In Mallano, the court (before recusal) sought to remedy the oversight by entering an extension order nunc pro tunc to a time within the initial 60 days.  I questioned whether the belated order might cause a jurisdictional problem.  Unbeknownst to me, in a procedurally similar case seven years ago, the court rejected a jurisdictional challenge and validated the nunc pro tunc procedure.

In Pineda v. Williams-Sonoma Stores, Inc. (2011) 51 Cal.4th 524, 529, fn. 5, the court explained, “Concluding we needed more time, we put the matter over to a later petitions conference.  The act of putting the matter over necessarily included our extending time for review.  However, the clerk inadvertently failed to enter an order reflecting that act.  Under the circumstances, the nunc pro tunc order merely caused the record to show something that was actually done but that was mistakenly not entered in the record at the time the act was done.”

I’m not sure Pineda is right.  Rule 8.512 requires an extension “order” within the original 60-day period.  The court internally deciding to “put the matter over,” without announcing it to the public or the parties, does not seem equivalent to making an “order.”
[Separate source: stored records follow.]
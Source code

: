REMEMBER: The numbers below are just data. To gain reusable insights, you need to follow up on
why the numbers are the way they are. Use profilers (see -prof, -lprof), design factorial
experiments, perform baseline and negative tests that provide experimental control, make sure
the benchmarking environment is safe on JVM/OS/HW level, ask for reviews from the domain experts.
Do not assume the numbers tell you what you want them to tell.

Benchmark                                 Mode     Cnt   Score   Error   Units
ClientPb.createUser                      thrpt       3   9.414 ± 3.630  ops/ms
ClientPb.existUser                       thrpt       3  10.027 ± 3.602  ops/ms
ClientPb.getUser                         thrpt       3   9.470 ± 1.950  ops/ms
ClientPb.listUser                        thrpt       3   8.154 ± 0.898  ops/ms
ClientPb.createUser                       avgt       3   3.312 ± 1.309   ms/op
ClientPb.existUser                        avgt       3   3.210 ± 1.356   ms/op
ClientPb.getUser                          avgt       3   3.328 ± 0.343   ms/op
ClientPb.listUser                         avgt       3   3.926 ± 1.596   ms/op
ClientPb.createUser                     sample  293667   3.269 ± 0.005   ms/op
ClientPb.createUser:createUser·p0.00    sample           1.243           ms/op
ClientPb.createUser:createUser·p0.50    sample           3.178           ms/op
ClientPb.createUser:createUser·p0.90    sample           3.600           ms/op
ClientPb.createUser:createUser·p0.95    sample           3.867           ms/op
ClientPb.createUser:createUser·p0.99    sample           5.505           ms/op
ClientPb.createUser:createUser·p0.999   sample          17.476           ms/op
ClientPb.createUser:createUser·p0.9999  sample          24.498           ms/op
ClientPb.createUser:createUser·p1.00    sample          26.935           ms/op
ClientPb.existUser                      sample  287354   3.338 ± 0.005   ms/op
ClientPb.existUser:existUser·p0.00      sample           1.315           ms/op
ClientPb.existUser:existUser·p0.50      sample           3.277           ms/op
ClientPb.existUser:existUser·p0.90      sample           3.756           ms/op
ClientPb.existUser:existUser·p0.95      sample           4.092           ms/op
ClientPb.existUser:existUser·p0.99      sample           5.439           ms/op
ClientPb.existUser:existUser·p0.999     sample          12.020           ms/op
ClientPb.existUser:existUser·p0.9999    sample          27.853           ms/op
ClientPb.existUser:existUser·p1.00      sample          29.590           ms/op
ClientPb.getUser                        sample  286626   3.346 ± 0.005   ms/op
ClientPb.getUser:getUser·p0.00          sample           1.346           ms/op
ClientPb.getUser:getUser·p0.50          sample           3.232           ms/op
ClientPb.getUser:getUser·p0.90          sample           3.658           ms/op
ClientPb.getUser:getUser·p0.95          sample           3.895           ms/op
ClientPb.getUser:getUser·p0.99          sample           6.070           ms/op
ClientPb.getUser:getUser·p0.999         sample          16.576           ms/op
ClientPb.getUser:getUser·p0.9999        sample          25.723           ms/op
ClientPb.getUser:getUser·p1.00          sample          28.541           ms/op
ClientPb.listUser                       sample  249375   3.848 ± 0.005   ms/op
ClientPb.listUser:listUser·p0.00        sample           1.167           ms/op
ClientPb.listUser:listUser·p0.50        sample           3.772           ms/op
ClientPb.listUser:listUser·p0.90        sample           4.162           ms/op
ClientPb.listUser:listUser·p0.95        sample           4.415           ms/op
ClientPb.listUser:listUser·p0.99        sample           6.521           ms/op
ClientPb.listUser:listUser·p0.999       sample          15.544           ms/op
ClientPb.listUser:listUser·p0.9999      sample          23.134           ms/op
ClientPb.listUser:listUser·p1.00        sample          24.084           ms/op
Regardless, here’s a suggestion.  Instead of having to resort to the nunc pro tunc artifice in the rare situation when an extension order is not timely entered, why not just amend rule 8.512 to scrap the extension-order requirement altogether and simply give the court 90 days to rule on the petition?  There would certainly be nothing to prevent the court from ruling earlier than that.  And, in those cases where the court “puts over” a petition to a time beyond the current 60-day period, it would no longer have to worry about the ministerial task of entering an extension order.